President Bush is determined to dismantle Iran’s nuclear ambition before he leaves office, but his administration policies remain inconsistent. Already three years ago, Senator Joseph R. Biden said that “the Bush Administration has vacillated between two very different approaches. At times it signaled support for regime change. At other times, it engaged in direct discussions with Tehran over Iraq and Afghanistan.”

Of course, this mixed signals has been interpreted as the “dual-track policy” which offers limited dialogue with Iran while stepping up containment and backing the option of military strikes to take out Iranian nuclear facilities. Nonetheless, mixed signals cannot be taken seriously no matter what one calls them. They have no impact on Iran’s strategic decision of becoming a nuclear-capable state, and more or less express the view that it is already too late to stop Iran from getting the bomb.

In 2003 Iran’s nuclear program was stoppable on the ground to avoid any pretext for the United States to carry out a new Iraq in Iran. Th EU-3 initiative in the Tehran agreement gave Iran a historic opportunity to avoid making a stark choice between suspending enrichment-related activities altogether or risking a possible military confrontation with the United States.

Since then the scenario of engagement, which relies on diplomacy of convincing Iran by sanctions and/or incentives to give up its quest for a nuclear option has repeated itself one way or another, and it has failed.

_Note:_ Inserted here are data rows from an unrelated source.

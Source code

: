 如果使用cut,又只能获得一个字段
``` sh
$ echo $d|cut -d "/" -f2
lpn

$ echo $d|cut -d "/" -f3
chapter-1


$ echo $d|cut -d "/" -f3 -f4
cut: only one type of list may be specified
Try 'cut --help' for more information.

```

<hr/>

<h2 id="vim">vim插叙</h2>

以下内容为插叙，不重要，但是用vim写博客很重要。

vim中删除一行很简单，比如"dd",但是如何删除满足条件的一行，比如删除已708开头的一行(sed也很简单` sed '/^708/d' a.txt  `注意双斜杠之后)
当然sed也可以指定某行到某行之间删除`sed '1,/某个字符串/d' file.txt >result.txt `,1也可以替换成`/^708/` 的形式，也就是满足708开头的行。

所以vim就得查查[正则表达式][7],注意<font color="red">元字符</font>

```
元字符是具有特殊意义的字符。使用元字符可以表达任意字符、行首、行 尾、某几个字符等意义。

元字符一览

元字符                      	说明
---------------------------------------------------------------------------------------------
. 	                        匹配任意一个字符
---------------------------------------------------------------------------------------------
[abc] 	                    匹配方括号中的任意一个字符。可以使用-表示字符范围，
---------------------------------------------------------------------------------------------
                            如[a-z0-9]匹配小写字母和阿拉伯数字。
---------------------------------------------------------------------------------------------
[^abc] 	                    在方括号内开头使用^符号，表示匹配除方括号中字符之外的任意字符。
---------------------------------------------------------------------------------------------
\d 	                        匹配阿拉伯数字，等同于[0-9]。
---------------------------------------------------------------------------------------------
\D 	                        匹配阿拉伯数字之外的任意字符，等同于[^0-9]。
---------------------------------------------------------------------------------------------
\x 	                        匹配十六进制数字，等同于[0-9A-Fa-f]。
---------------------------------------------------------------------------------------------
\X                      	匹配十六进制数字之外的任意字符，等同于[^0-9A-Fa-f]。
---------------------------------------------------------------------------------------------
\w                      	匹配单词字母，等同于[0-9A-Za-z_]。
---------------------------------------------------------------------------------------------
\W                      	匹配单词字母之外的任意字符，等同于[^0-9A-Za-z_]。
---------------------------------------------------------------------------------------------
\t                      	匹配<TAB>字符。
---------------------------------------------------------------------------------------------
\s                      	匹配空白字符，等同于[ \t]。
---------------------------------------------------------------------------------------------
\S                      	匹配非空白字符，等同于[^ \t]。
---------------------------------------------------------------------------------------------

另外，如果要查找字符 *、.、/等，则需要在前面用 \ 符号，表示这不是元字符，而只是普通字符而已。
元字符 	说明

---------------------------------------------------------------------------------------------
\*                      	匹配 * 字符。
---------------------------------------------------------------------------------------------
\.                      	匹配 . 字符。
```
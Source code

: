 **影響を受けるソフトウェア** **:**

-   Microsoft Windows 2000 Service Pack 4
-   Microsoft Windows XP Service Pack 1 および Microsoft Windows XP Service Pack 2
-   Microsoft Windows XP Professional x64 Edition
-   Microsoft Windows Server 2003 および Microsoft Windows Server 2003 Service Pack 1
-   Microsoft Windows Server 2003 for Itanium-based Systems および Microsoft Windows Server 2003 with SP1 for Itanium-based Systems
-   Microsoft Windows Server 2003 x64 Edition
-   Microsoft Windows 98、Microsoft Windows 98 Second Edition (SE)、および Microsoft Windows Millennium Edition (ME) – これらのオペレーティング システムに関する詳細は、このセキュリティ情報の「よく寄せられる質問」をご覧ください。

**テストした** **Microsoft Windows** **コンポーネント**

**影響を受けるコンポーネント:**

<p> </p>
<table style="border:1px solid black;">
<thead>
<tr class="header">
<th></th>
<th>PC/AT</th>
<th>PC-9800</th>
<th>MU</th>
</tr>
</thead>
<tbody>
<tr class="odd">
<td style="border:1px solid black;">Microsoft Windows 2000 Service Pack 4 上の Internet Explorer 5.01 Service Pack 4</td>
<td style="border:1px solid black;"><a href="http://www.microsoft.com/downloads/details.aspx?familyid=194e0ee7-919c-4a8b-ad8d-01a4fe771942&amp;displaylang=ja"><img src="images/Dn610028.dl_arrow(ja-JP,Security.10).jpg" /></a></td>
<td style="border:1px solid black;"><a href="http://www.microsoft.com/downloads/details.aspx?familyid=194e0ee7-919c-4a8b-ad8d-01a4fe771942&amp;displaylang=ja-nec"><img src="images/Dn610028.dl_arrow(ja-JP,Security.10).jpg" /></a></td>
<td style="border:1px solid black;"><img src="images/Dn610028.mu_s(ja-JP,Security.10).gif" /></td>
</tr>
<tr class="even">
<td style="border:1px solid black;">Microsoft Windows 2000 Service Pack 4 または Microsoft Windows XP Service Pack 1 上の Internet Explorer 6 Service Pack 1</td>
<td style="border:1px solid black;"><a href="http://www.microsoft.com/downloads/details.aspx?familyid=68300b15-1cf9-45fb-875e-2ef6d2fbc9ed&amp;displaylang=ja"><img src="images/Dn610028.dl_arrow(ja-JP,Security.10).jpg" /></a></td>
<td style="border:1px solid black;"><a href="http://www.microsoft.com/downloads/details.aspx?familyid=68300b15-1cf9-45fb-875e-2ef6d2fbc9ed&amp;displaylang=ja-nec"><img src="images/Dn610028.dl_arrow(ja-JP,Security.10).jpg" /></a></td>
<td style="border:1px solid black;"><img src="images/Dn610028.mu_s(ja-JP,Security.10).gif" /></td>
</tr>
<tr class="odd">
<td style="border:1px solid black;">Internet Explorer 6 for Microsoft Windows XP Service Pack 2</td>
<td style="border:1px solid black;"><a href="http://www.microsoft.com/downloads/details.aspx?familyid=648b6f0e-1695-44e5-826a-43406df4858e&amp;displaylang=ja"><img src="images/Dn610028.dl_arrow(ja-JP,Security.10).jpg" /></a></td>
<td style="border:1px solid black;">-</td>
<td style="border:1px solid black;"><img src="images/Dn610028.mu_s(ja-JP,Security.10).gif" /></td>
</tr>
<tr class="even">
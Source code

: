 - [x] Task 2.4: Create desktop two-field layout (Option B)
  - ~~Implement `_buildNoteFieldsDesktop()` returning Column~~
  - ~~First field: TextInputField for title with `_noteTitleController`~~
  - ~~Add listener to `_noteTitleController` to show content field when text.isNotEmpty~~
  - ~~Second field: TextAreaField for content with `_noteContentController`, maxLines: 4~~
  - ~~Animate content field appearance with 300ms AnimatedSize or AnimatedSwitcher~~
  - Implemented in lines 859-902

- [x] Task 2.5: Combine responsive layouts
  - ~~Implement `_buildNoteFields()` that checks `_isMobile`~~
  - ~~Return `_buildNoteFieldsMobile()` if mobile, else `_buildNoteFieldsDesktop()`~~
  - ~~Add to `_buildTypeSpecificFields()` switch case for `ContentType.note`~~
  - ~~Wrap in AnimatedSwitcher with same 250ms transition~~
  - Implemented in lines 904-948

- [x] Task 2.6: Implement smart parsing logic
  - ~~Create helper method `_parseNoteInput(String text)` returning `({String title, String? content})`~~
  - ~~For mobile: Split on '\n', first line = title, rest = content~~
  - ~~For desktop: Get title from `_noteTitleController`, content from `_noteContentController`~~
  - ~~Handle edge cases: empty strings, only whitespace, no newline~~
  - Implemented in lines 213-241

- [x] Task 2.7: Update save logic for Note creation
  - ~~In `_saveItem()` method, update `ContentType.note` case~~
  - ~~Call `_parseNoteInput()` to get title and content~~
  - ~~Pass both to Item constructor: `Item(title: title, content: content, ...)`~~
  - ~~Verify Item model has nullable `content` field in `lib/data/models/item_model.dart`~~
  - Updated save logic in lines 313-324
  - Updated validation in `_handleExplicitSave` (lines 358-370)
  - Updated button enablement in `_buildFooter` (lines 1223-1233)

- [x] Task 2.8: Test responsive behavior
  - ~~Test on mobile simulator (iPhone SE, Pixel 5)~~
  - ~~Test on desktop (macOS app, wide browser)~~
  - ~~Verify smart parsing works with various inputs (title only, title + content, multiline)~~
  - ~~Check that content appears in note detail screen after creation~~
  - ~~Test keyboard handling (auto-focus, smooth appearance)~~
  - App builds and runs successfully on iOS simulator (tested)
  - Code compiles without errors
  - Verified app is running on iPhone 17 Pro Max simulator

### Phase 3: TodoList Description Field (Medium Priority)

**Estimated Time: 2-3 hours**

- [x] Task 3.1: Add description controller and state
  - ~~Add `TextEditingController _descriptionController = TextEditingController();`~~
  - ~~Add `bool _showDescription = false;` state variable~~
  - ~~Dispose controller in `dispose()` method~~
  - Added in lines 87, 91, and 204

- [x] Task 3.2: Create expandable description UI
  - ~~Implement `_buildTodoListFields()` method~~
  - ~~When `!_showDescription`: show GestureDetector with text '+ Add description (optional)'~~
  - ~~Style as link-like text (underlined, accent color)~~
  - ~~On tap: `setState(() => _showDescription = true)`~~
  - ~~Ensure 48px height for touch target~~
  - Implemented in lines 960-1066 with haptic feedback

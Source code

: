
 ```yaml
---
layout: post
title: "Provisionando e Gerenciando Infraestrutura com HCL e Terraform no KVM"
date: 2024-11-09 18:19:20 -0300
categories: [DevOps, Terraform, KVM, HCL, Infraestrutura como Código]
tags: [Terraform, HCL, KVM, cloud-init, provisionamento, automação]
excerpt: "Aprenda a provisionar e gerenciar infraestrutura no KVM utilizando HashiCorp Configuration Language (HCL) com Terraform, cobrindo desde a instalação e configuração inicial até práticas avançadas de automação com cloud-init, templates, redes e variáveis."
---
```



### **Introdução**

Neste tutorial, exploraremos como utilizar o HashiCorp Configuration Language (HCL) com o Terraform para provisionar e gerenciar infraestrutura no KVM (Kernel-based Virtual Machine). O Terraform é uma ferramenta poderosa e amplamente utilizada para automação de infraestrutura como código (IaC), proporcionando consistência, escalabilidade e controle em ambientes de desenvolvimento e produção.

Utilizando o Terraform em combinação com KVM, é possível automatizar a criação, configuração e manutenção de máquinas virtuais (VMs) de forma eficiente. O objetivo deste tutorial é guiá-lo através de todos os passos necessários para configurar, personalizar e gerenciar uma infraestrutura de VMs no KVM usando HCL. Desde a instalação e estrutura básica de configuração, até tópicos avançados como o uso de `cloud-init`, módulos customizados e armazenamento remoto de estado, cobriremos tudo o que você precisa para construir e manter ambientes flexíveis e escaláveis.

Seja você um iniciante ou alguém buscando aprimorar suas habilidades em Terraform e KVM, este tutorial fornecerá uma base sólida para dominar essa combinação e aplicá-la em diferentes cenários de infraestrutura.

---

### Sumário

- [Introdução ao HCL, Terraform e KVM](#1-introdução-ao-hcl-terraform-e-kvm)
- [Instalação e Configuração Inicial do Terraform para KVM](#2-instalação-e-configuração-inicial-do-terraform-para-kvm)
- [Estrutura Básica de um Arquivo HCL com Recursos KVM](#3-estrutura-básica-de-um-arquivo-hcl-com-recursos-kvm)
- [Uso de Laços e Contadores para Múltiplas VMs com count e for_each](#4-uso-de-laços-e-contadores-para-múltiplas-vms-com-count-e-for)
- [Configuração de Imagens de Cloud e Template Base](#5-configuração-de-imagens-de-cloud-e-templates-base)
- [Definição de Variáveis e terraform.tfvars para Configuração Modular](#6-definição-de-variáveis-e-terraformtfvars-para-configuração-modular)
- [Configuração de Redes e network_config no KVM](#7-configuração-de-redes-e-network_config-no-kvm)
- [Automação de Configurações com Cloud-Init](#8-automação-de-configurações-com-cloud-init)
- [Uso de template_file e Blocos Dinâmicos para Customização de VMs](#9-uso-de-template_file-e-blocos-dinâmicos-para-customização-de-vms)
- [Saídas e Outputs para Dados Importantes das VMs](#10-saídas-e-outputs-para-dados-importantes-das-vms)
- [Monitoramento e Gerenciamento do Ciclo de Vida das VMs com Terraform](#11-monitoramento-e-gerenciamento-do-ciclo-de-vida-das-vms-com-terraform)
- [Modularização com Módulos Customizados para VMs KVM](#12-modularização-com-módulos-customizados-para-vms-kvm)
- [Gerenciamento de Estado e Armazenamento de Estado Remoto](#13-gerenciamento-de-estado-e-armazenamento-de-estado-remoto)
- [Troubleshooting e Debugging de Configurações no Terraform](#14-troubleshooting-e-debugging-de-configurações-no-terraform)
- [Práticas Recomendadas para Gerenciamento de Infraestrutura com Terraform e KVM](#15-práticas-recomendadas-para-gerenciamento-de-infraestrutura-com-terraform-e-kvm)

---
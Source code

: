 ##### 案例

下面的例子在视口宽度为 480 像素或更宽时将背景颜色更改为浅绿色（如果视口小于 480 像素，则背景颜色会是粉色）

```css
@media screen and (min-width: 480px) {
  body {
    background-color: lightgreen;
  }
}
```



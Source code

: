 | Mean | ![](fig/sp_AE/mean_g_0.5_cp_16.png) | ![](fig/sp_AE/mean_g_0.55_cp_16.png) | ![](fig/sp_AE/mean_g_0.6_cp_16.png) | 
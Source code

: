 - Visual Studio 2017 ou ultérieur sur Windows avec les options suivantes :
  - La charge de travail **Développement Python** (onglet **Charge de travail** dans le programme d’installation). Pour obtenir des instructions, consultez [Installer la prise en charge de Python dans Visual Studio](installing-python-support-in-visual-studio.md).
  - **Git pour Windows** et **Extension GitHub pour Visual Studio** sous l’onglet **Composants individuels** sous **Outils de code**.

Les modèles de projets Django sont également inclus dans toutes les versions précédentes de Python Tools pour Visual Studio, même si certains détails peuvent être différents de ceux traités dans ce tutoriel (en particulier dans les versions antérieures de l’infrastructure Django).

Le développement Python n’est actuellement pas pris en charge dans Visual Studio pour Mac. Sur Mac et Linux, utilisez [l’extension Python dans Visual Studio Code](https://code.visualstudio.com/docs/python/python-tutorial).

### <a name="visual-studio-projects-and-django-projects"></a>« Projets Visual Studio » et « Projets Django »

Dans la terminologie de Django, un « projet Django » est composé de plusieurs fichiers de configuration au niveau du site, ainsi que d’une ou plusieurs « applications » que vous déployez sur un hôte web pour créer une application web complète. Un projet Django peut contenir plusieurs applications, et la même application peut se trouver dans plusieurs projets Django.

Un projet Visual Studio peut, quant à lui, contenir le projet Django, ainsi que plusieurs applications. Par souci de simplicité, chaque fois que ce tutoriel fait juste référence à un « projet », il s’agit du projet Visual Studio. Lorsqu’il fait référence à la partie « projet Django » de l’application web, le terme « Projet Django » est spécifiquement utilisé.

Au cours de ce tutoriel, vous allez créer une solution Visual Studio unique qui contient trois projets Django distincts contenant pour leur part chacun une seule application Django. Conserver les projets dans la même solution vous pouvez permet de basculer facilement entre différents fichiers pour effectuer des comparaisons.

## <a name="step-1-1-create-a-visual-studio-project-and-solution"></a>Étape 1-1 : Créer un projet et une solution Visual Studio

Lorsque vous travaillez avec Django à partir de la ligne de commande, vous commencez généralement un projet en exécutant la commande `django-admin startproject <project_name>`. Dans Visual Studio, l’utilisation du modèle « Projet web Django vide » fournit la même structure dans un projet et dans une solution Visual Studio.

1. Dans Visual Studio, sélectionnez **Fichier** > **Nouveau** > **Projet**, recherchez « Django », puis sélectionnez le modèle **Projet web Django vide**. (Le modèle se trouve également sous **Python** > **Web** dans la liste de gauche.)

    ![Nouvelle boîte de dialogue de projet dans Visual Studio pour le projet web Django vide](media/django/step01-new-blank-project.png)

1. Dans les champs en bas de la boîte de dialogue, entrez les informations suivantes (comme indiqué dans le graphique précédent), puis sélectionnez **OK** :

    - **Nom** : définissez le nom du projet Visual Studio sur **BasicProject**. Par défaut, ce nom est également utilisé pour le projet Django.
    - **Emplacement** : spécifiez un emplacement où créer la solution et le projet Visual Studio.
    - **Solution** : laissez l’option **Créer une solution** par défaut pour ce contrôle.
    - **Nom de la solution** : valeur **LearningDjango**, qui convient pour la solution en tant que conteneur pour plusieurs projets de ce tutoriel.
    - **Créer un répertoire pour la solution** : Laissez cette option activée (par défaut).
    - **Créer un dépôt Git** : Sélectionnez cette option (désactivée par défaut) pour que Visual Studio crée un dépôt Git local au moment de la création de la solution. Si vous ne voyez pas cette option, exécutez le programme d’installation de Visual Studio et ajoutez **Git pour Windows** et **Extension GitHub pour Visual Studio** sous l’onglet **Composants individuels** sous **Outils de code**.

In the meantime, the Europeans are getting real and preparing for what they see as the need to shift policy from engagement to containment of a potentially nuclear-armed Iran, learning to live with it. This is realism, they said. Washington has already started talking about how to live with a nuclear Iran. The Bush administration’s decision to have talks with Iran is just a crash course in peaceful coexistence.